Emily Bisek, a spokeswoman for Planned Parenthood North Central States, said that in a “unclear and murky” regulatory environment, they decided to tell patients they had to be in legal status to complete the work. Medical abortion – requires taking two pills 24 to 48 hours apart. She said most patients from states with bans are expected to opt for surgical abortions.
Access to the pill has become a pivotal battle over abortion rights, with the Biden administration set to argue that states cannot ban an FDA-approved drug.
Kim Floren, who runs an abortion fund in South Dakota called the Justice Empowerment Network, said the development would further limit women’s choices.
“The purpose of these laws is to scare people,” Floren said of the states’ abortion bans and telemedicine consultations on medical abortions. “The logistics to enforce these things are a nightmare, but they rely on the fact that people will be scared.”
A South Dakota law that went into effect Friday threatens with felony penalties for anyone who prescribes the abortion pill without a license from the South Dakota Board of Medical Examiners and Osteopathy.
In Alabama, Attorney General Steve Marshall’s office said it was looking into whether people or groups could be prosecuted for helping women fund and go to out-of-state abortion appointments.
The Yellowhammer Foundation, an Alabama-based group that helps low-income women pay for abortions and travel, said it is pausing for two weeks because of a lack of clarity in state laws.
“This is a pause and we’ll be looking at how we can help you get money and resources legally and look like that,” said Kelsea McLain, Yellowhammer’s director of healthcare outreach. any”.
Laura Goodhue, executive director of the Florida Alliance of Planned Parenthood Affiliates, said employees at their clinics have seen women drive from far to Texas without stopping — or booking appointments.

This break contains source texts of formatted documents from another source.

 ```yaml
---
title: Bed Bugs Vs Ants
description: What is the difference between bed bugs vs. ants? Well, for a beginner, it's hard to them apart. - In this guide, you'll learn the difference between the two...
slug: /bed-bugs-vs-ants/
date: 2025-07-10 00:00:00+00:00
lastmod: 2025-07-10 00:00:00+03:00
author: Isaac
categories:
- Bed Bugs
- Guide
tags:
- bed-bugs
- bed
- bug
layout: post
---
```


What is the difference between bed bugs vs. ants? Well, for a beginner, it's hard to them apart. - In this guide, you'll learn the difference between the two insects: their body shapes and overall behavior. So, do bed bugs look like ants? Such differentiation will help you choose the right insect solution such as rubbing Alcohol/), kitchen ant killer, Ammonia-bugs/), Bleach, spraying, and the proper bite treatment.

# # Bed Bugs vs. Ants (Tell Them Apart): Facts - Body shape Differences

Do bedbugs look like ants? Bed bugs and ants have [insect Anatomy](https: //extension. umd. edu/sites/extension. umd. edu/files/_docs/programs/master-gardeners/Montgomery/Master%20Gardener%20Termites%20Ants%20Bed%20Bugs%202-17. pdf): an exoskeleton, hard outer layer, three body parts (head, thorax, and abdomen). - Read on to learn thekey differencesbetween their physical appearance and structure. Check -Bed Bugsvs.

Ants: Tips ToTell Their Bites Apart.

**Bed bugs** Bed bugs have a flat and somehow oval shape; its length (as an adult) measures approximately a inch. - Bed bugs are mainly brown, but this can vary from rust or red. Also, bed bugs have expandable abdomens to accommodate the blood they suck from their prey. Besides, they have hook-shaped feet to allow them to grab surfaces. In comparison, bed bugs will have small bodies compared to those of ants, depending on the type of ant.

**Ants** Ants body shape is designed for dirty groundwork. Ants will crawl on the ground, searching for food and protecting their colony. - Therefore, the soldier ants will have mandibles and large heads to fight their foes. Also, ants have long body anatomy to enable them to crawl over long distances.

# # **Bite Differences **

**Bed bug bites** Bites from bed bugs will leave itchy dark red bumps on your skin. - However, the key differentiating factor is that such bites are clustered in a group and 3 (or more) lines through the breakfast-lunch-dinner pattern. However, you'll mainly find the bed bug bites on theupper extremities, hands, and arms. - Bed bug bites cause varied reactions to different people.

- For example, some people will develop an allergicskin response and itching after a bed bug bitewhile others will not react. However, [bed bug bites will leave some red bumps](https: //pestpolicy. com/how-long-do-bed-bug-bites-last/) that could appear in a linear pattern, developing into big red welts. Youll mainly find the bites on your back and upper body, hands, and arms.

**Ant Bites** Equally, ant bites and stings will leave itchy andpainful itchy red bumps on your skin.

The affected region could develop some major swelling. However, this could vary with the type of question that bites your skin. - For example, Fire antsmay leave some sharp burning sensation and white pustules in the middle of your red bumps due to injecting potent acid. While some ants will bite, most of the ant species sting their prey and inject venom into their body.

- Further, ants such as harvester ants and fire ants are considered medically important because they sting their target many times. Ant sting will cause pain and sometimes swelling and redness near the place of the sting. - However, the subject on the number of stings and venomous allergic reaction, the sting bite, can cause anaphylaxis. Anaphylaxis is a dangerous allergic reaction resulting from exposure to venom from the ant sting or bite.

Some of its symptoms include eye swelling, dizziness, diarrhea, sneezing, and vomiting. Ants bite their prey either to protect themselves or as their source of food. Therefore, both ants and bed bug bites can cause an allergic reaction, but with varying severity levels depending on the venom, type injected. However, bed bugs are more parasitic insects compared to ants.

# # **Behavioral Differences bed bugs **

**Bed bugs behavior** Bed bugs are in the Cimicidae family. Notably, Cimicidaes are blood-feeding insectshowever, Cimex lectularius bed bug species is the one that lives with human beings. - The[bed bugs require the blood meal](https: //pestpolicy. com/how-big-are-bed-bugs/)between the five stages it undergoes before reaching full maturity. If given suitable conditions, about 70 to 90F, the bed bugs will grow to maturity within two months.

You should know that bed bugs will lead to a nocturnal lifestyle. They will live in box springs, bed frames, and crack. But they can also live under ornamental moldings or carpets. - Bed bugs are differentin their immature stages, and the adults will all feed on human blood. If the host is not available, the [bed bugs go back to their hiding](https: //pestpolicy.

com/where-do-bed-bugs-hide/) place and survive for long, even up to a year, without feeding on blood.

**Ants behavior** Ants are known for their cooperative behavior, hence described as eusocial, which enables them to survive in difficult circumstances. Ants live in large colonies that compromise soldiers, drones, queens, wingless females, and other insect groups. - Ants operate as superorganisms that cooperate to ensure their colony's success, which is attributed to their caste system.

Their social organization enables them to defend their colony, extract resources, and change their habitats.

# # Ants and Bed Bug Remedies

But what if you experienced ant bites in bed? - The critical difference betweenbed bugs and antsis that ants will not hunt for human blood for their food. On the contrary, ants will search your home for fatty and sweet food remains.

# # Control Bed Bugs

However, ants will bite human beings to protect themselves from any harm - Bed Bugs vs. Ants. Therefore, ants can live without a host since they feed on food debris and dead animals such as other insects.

She said women who have passed 15 weeks are asked to leave information and promise to call back if the judge signs a temporary restraining order.
However, there is concern that the order may be temporary and that the law could go into effect again later, creating further confusion.
“It was terrible for the patients,” she said. “We’re really worried about what’s going to happen.”
Izaguirre reported from Tallahassee, Florida, and Groves reported from Sioux Falls, South Dakota. AP writers Dylan Lovan contributed from Louisville, Kentucky; Adriana Gomez Licon from Miami; and Kim Chandler from Montgomery, Alabama.